What you need to do - For the data below, give the number of lines in which "into" occurs. Include nothing besides that number.

Entries taken from a collection
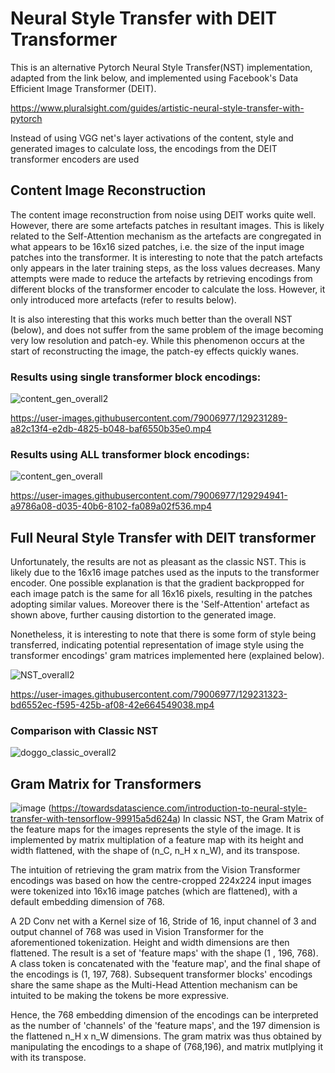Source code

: # Neural Style Transfer with DEIT Transformer

This is an alternative Pytorch Neural Style Transfer(NST) implementation, adapted from the link below, and implemented using Facebook's Data Efficient Image Transformer (DEIT). 

https://www.pluralsight.com/guides/artistic-neural-style-transfer-with-pytorch

Instead of using VGG net's layer activations of the content, style and generated images to calculate loss, the encodings from the DEIT transformer encoders are used

## Content Image Reconstruction
The content image reconstruction from noise using DEIT works quite well. However, there are some artefacts patches in resultant images. This is likely related to the Self-Attention mechanism as the artefacts are congregated in what appears to be 16x16 sized patches, i.e. the size of the input image patches into the transformer. It is interesting to note that the patch artefacts only appears in the later training steps, as the loss values decreases. Many attempts were made to reduce the artefacts by retrieving encodings from different blocks of the transformer encoder to calculate the loss. However, it only introduced more artefacts (refer to results below).  

It is also interesting that this works much better than the overall NST (below), and does not suffer from the same problem of the image becoming very low resolution and patch-ey. While this phenomenon occurs at the start of reconstructing the image, the patch-ey effects quickly wanes.

### Results using single transformer block encodings:
![content_gen_overall2](https://user-images.githubusercontent.com/79006977/129229839-ce48c412-ecdf-4177-9a23-67a1bc55f2ec.jpg)


https://user-images.githubusercontent.com/79006977/129231289-a82c13f4-e2db-4825-b048-baf6550b35e0.mp4

### Results using ALL transformer block encodings:

![content_gen_overall](https://user-images.githubusercontent.com/79006977/129294982-cc528cdb-3422-4f10-8e78-b23974f2de8e.jpg)

https://user-images.githubusercontent.com/79006977/129294941-a9786a08-d035-40b6-8102-fa089a02f536.mp4


## Full Neural Style Transfer with DEIT transformer
Unfortunately, the results are not as pleasant as the classic NST. This is likely due to the 16x16 image patches used as the inputs to the transformer encoder. One possible explanation is that the gradient backpropped for each image patch is the same for all 16x16 pixels, resulting in the patches adopting similar values. Moreover there is the 'Self-Attention' artefact as shown above, further causing distortion to the generated image. 

Nonetheless, it is interesting to note that there is some form of style being transferred, indicating potential representation of image style using the transformer encodings' gram matrices implemented here (explained below).

![NST_overall2](https://user-images.githubusercontent.com/79006977/129229584-6062444d-85f5-4c4d-8f8e-06296097b8e6.jpg)


https://user-images.githubusercontent.com/79006977/129231323-bd6552ec-f595-425b-af08-42e664549038.mp4



### Comparison with Classic NST
![doggo_classic_overall2](https://user-images.githubusercontent.com/79006977/129231189-715976a3-4b85-4b0e-87c8-1db1625aaa00.jpg)

## Gram Matrix for Transformers
![image](https://user-images.githubusercontent.com/79006977/129343837-f02ac83c-94d7-4a15-b73d-ec55fa9ad59f.png)
(https://towardsdatascience.com/introduction-to-neural-style-transfer-with-tensorflow-99915a5d624a)
In classic NST, the Gram Matrix of the feature maps for the images represents the style of the image. It is implemented by matrix multiplation of a feature map with its height and width flattened, with the shape of (n_C, n_H x n_W), and its transpose. 

The intuition of retrieving the gram matrix from the Vision Transformer encodings was based on how the centre-cropped 224x224 input images were tokenized into 16x16 image patches (which are flattened), with a default embedding dimension of 768.

A 2D Conv net with a Kernel size of 16, Stride of 16, input channel of 3 and output channel of 768 was used in Vision Transformer for the aforementioned tokenization. Height and width dimensions are then flattened. The result is a set of 'feature maps' with the shape (1 , 196, 768). A class token is concatenated with the 'feature map', and the final shape of the encodings is (1, 197, 768). Subsequent transformer blocks' encodings share the same shape as the Multi-Head Attention mechanism can be intuited to be making the tokens be more expressive.

Hence, the 768 embedding dimension of the encodings can be interpreted as the number of 'channels' of the 'feature maps', and the 197 dimension is the flattened  n_H x n_W dimensions. The gram matrix was thus obtained by manipulating the encodings to a shape of (768,196), and matrix mutlplying it with its transpose.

Exercise answer - 2